On Thu, 8 Nov 2012 01:07:41 +0900, Panagiotis Atmatzidis wrote:

> Hello,
> 
> I'm trying to retrieve search results from the internet using nokogiri and open-uri. Apparently 'open-uri' can't handle directly UTF-8. So I'm trying to convert the string in ASCII but still I come up with an error.

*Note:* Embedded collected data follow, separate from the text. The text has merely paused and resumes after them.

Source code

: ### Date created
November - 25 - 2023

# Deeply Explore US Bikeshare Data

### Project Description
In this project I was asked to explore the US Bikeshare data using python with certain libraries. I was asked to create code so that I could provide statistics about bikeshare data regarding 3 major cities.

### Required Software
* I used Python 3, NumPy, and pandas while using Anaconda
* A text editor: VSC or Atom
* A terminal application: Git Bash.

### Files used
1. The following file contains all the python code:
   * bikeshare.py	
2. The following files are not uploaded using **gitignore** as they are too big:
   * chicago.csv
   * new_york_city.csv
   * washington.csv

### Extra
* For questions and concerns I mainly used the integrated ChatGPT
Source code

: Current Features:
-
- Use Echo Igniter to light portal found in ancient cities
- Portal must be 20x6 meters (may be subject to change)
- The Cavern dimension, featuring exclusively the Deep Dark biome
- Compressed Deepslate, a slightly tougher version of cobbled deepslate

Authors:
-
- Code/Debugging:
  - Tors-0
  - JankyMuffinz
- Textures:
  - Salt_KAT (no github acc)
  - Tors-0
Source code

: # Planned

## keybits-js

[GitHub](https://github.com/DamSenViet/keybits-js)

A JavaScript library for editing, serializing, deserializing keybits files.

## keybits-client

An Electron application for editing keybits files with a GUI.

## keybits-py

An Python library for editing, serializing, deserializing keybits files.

Here isthe chunk of code:
> ----------------------------------------
> # encoding: UTF-8
>  
> require "nokogiri"
> require "open-uri"
> 
> word = "˦˦Ǧͦɦ"
> ascii_word = word.force_encoding("ASCII").to_s
> result = open("http://search.lycos.com/web?q=#{ascii_word}", "User-Agent" => "HTTP_USER_AGENT:Mozilla/5.0 (Windows; U; Windows NT 6.0; en-US) AppleWebKit/534.13 (KHTML, like Gecko) Chrome/9.0.597.47 S
> doc = Nokogiri::HTML(result)
> ----------------------------------------
> And the error I get is: 
> ----------------------------------------
> [...]:in `open': invalid byte sequence in US-ASCII (ArgumentError)
> 	from lycos.rb:8:in `<main>'
> ----------------------------------------
> 
> I'm on MacOSX ML, using ruby (rvm) 1.9.3 .
> 

As per RFC (2396?), you need to encode the non-asci bit, thusly:

#!/usr/bin/ruby
# encoding: UTF-8

require "nokogiri"
require "open-uri"

word = URI.encode("˦˦Ǧͦɦ")
result = open("http://search.lycos.com/web?q=#{word}",
              "User-Agent" =>
              "HTTP_USER_AGENT:Mozilla/5.0 (Windows; U; Windows NT 6.0; en-US) AppleWebKit/534.13 (KHTML, like Gecko) Chrome/9.0.597.47")
doc = Nokogiri::HTML(result)
puts doc

-jh